## Work to complete
Could you please retype all of the data below exactly?

(Material for the task)

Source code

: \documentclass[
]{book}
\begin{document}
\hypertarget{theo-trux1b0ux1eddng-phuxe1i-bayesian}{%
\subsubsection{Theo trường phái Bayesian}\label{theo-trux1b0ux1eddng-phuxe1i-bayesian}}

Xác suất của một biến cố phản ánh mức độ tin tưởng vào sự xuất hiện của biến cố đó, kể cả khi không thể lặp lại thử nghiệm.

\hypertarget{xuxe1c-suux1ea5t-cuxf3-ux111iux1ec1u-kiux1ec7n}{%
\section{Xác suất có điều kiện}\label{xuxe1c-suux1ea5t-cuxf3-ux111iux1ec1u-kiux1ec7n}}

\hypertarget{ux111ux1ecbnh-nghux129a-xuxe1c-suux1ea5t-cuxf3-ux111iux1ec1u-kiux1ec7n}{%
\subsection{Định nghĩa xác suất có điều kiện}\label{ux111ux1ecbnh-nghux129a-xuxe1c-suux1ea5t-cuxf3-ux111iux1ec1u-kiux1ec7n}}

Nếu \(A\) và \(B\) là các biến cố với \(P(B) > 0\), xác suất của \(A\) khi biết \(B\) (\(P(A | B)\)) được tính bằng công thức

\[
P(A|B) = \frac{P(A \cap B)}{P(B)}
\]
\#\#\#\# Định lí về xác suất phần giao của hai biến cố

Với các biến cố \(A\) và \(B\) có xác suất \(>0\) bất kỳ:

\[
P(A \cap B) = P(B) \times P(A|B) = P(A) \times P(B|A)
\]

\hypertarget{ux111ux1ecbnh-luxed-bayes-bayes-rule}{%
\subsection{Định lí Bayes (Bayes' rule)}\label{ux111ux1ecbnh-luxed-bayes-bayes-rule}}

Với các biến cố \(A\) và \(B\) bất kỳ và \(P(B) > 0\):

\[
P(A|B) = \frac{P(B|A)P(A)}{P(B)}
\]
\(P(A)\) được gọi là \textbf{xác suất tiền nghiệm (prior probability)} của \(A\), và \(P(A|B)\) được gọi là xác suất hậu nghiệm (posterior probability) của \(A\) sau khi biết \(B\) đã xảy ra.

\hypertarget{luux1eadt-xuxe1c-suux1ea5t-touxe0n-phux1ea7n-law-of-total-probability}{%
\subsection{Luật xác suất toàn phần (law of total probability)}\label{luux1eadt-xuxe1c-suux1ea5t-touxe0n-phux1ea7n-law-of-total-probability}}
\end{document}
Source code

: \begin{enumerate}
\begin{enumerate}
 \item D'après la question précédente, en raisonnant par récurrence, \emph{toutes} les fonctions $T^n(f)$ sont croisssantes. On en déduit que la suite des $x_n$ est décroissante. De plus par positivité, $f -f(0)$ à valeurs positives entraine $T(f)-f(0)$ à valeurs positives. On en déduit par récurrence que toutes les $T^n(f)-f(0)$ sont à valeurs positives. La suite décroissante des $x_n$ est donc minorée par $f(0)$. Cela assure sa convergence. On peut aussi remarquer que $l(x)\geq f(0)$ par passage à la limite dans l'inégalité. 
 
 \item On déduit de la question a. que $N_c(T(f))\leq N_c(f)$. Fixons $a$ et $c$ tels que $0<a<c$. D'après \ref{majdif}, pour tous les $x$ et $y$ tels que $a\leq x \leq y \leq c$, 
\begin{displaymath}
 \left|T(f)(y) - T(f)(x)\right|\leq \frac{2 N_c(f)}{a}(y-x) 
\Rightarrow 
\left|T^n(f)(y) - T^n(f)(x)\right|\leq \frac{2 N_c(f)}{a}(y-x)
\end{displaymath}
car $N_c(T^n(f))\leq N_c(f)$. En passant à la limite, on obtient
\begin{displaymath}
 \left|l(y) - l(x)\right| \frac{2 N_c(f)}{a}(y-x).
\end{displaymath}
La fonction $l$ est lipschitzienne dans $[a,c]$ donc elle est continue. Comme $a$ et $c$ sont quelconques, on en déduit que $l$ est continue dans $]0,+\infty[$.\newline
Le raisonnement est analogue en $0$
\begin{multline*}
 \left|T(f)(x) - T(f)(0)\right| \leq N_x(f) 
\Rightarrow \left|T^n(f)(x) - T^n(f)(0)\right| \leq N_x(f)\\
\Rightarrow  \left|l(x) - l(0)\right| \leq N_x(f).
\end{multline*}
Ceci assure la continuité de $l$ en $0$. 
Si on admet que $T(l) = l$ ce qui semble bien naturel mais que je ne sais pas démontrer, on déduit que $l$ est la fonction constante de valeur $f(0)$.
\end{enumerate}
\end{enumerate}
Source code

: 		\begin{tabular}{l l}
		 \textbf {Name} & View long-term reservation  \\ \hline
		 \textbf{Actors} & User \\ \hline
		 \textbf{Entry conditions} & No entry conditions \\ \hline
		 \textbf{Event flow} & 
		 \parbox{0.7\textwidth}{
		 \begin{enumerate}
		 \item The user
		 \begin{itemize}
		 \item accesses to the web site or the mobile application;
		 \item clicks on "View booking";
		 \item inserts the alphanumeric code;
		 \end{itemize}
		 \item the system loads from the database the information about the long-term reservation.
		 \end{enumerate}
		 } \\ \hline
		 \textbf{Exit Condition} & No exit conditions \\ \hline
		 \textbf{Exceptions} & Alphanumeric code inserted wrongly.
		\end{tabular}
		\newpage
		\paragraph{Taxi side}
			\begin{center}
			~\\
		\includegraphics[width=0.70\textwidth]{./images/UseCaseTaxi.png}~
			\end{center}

(End Material for the task)

## Exercise output
Source code

: \documentclass[
]{book}
\begin{document}
\hypertarget{theo-trux1b0ux1eddng-phuxe1i-bayesian}{%
\subsubsection{Theo trường phái Bayesian}\label{theo-trux1b0ux1eddng-phuxe1i-bayesian}}

Xác suất của một biến cố phản ánh mức độ tin tưởng vào sự xuất hiện của biến cố đó, kể cả khi không thể lặp lại thử nghiệm.

\hypertarget{xuxe1c-suux1ea5t-cuxf3-ux111iux1ec1u-kiux1ec7n}{%
\section{Xác suất có điều kiện}\label{xuxe1c-suux1ea5t-cuxf3-ux111iux1ec1u-kiux1ec7n}}

\hypertarget{ux111ux1ecbnh-nghux129a-xuxe1c-suux1ea5t-cuxf3-ux111iux1ec1u-kiux1ec7n}{%
\subsection{Định nghĩa xác suất có điều kiện}\label{ux111ux1ecbnh-nghux129a-xuxe1c-suux1ea5t-cuxf3-ux111iux1ec1u-kiux1ec7n}}

Nếu \(A\) và \(B\) là các biến cố với \(P(B) > 0\), xác suất của \(A\) khi biết \(B\) (\(P(A | B)\)) được tính bằng công thức

\[
P(A|B) = \frac{P(A \cap B)}{P(B)}
\]
\#\#\#\# Định lí về xác suất phần giao của hai biến cố

Với các biến cố \(A\) và \(B\) có xác suất \(>0\) bất kỳ:

\[
P(A \cap B) = P(B) \times P(A|B) = P(A) \times P(B|A)
\]

\hypertarget{ux111ux1ecbnh-luxed-bayes-bayes-rule}{%
\subsection{Định lí Bayes (Bayes' rule)}\label{ux111ux1ecbnh-luxed-bayes-bayes-rule}}

Với các biến cố \(A\) và \(B\) bất kỳ và \(P(B) > 0\):

\[
P(A|B) = \frac{P(B|A)P(A)}{P(B)}
\]
\(P(A)\) được gọi là \textbf{xác suất tiền nghiệm (prior probability)} của \(A\), và \(P(A|B)\) được gọi là xác suất hậu nghiệm (posterior probability) của \(A\) sau khi biết \(B\) đã xảy ra.

\hypertarget{luux1eadt-xuxe1c-suux1ea5t-touxe0n-phux1ea7n-law-of-total-probability}{%
\subsection{Luật xác suất toàn phần (law of total probability)}\label{luux1eadt-xuxe1c-suux1ea5t-touxe0n-phux1ea7n-law-of-total-probability}}
\end{document}
Source code

: \begin{enumerate}
\begin{enumerate}
 \item D'après la question précédente, en raisonnant par récurrence, \emph{toutes} les fonctions $T^n(f)$ sont croisssantes. On en déduit que la suite des $x_n$ est décroissante. De plus par positivité, $f -f(0)$ à valeurs positives entraine $T(f)-f(0)$ à valeurs positives. On en déduit par récurrence que toutes les $T^n(f)-f(0)$ sont à valeurs positives. La suite décroissante des $x_n$ est donc minorée par $f(0)$. Cela assure sa convergence. On peut aussi remarquer que $l(x)\geq f(0)$ par passage à la limite dans l'inégalité. 
 
 \item On déduit de la question a. que $N_c(T(f))\leq N_c(f)$. Fixons $a$ et $c$ tels que $0<a<c$. D'après \ref{majdif}, pour tous les $x$ et $y$ tels que $a\leq x \leq y \leq c$, 
\begin{displaymath}
 \left|T(f)(y) - T(f)(x)\right|\leq \frac{2 N_c(f)}{a}(y-x) 
\Rightarrow 
\left|T^n(f)(y) - T^n(f)(x)\right|\leq \frac{2 N_c(f)}{a}(y-x)
\end{displaymath}
car $N_c(T^n(f))\leq N_c(f)$. En passant à la limite, on obtient
\begin{displaymath}
 \left|l(y) - l(x)\right| \frac{2 N_c(f)}{a}(y-x).
\end{displaymath}
La fonction $l$ est lipschitzienne dans $[a,c]$ donc elle est continue. Comme $a$ et $c$ sont quelconques, on en déduit que $l$ est continue dans $]0,+\infty[$.\newline
Le raisonnement est analogue en $0$
\begin{multline*}
 \left|T(f)(x) - T(f)(0)\right| \leq N_x(f) 
\Rightarrow \left|T^n(f)(x) - T^n(f)(0)\right| \leq N_x(f)\\
\Rightarrow  \left|l(x) - l(0)\right| \leq N_x(f).
\end{multline*}
Ceci assure la continuité de $l$ en $0$. 
Si on admet que $T(l) = l$ ce qui semble bien naturel mais que je ne sais pas démontrer, on déduit que $l$ est la fonction constante de valeur $f(0)$.
\end{enumerate}
\end{enumerate}
Source code

: 		\begin{tabular}{l l}
		 \textbf {Name} & View long-term reservation  \\ \hline
		 \textbf{Actors} & User \\ \hline
		 \textbf{Entry conditions} & No entry conditions \\ \hline
		 \textbf{Event flow} & 
		 \parbox{0.7\textwidth}{
		 \begin{enumerate}
		 \item The user
		 \begin{itemize}
		 \item accesses to the web site or the mobile application;
		 \item clicks on "View booking";
		 \item inserts the alphanumeric code;
		 \end{itemize}
		 \item the system loads from the database the information about the long-term reservation.
		 \end{enumerate}
		 } \\ \hline
		 \textbf{Exit Condition} & No exit conditions \\ \hline
		 \textbf{Exceptions} & Alphanumeric code inserted wrongly.
		\end{tabular}
		\newpage
		\paragraph{Taxi side}
			\begin{center}
			~\\
		\includegraphics[width=0.70\textwidth]{./images/UseCaseTaxi.png}~
			\end{center}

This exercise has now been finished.